■ What you are asked to do
Below are records; give the number of their lines that contain "target", and only that number.

Given entries section start

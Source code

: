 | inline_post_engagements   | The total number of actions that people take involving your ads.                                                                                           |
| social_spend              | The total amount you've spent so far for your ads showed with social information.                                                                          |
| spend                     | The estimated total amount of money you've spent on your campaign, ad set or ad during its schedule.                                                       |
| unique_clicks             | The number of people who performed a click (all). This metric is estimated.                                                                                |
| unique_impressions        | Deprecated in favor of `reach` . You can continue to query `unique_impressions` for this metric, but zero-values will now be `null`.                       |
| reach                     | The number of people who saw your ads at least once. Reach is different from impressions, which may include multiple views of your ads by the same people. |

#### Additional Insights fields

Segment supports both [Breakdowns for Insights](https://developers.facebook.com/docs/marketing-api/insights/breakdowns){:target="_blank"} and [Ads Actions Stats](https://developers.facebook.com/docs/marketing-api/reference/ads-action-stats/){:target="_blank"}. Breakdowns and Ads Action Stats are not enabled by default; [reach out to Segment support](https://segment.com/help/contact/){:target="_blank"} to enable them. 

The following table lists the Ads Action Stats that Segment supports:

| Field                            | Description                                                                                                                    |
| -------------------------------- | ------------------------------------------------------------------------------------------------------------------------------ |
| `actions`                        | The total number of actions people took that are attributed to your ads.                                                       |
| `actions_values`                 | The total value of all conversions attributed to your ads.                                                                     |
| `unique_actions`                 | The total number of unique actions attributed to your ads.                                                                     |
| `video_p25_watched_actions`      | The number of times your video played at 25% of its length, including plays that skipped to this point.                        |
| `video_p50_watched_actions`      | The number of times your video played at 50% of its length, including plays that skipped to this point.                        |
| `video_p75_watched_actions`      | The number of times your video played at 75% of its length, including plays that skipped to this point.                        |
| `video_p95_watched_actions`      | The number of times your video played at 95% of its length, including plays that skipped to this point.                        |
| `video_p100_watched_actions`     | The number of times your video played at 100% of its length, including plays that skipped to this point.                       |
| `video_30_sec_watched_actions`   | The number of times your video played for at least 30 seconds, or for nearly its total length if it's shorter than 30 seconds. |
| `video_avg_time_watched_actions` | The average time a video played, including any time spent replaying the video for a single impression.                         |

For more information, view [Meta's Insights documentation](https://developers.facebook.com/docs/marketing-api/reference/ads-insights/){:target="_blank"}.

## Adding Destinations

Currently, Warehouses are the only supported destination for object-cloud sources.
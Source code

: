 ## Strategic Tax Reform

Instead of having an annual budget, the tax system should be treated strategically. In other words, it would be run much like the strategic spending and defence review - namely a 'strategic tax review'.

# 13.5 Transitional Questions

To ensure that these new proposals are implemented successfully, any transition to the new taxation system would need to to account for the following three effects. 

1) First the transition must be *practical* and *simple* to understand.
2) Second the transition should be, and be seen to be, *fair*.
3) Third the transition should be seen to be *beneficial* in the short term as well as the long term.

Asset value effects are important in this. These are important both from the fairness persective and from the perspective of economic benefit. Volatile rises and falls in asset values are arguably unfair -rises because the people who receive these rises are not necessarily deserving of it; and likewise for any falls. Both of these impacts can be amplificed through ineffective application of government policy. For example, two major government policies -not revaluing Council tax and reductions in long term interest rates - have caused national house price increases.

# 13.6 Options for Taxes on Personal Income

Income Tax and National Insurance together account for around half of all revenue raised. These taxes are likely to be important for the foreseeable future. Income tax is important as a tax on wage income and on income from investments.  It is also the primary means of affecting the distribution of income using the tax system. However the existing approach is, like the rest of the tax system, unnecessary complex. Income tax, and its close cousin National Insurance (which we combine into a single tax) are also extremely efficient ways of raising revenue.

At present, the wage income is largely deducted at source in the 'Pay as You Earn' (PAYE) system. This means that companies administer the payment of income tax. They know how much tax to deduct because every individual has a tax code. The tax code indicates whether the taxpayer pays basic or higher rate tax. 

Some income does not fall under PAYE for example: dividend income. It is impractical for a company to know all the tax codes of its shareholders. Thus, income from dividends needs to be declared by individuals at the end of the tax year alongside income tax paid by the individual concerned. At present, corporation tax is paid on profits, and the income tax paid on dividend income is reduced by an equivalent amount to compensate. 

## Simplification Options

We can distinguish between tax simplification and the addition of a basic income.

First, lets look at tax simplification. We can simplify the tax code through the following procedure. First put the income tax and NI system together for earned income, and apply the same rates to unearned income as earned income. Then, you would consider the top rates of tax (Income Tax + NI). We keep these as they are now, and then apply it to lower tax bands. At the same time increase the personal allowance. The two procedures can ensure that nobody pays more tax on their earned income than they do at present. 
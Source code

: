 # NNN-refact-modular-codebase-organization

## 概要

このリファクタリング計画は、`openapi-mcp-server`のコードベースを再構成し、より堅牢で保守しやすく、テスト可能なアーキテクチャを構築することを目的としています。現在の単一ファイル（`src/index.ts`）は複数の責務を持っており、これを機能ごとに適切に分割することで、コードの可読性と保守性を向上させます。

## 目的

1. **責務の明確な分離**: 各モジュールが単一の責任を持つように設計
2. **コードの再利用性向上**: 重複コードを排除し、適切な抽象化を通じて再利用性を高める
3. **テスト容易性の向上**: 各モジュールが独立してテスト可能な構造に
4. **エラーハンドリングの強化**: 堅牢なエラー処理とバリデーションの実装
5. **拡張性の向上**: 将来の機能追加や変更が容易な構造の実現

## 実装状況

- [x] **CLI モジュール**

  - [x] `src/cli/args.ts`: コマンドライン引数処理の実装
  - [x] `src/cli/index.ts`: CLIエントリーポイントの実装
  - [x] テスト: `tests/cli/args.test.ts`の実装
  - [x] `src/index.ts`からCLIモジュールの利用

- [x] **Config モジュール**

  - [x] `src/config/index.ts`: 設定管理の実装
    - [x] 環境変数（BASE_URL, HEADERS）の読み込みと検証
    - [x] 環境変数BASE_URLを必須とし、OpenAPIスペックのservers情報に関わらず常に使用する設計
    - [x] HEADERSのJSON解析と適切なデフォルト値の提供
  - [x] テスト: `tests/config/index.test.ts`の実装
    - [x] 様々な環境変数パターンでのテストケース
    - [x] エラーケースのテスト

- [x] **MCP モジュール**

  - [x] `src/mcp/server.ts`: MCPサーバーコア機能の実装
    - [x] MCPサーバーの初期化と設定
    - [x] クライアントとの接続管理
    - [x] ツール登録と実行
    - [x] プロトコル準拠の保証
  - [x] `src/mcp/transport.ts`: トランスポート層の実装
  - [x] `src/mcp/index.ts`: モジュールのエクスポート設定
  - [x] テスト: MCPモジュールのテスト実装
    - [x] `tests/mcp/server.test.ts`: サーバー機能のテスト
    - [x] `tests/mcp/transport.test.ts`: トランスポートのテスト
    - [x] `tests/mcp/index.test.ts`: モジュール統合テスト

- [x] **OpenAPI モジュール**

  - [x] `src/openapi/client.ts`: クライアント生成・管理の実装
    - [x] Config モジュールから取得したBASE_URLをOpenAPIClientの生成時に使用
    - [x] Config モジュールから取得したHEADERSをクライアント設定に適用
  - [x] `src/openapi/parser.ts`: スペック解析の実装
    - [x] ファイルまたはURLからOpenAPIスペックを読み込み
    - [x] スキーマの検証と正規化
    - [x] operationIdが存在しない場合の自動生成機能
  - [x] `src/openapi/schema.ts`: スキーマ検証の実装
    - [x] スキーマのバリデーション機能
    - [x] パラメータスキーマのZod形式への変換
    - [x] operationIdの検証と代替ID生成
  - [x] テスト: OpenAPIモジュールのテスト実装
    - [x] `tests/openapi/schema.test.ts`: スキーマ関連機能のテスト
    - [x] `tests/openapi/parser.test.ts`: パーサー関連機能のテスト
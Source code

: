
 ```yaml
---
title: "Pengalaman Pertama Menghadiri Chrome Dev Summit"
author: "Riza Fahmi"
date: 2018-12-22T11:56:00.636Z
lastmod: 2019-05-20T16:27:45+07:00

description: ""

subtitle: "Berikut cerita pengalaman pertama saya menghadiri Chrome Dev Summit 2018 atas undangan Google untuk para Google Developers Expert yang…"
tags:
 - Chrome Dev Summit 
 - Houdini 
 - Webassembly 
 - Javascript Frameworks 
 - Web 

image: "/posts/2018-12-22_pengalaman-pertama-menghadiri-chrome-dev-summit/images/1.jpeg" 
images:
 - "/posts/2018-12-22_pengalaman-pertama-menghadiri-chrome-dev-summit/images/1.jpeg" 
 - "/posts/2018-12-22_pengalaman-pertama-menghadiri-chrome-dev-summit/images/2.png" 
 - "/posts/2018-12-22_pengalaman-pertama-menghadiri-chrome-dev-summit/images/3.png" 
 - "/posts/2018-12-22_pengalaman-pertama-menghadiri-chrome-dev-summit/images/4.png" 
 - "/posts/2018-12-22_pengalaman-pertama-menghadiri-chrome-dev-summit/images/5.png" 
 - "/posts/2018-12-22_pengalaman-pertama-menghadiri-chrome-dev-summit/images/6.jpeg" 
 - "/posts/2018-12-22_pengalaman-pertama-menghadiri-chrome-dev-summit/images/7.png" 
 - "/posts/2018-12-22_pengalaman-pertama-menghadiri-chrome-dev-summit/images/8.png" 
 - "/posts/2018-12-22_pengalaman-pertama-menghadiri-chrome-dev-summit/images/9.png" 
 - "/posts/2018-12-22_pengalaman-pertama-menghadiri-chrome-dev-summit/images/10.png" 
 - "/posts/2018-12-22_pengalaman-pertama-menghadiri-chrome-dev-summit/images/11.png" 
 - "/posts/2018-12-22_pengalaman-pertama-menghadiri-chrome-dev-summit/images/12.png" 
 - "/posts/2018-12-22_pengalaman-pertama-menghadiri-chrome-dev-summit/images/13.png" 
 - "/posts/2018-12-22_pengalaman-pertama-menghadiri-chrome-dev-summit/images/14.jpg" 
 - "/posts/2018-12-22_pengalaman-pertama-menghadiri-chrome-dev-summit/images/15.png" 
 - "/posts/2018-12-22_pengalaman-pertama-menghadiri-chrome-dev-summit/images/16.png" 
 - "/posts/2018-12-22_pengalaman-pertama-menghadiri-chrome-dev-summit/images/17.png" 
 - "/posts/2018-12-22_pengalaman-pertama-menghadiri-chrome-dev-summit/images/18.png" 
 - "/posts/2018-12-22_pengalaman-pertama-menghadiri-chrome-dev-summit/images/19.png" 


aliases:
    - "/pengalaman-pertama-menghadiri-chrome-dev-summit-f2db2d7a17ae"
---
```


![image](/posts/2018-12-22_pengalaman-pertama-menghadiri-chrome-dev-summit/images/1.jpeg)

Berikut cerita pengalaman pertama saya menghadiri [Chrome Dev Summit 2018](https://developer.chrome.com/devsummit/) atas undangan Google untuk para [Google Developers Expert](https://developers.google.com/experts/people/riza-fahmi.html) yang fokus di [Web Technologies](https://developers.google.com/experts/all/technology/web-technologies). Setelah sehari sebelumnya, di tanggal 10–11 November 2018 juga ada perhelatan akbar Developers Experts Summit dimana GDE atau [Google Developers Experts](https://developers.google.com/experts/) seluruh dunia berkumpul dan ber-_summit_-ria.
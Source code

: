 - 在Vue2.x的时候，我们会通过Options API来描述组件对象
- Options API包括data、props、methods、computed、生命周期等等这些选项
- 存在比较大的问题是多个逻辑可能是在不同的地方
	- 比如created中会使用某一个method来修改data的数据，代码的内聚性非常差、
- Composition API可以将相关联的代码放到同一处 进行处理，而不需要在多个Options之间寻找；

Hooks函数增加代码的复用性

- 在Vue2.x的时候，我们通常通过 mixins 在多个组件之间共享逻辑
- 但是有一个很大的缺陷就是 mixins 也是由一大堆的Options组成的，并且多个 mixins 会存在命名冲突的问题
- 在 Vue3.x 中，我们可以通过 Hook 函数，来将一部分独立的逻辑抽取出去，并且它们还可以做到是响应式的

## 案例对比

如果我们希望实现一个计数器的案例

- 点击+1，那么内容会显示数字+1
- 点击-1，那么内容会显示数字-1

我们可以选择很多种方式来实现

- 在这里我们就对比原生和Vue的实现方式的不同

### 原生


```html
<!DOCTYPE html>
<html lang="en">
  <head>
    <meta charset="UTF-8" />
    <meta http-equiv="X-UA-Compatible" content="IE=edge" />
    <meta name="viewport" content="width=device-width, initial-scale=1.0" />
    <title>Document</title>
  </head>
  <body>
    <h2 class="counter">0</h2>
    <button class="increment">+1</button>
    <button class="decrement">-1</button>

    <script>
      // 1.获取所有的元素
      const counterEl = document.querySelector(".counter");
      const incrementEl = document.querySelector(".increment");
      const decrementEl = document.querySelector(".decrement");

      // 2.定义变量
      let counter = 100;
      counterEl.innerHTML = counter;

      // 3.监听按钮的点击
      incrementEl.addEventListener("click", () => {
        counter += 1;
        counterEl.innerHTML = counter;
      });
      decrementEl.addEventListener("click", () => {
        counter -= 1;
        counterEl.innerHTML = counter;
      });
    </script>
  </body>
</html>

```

Given entries section end

■ Exercise solution
2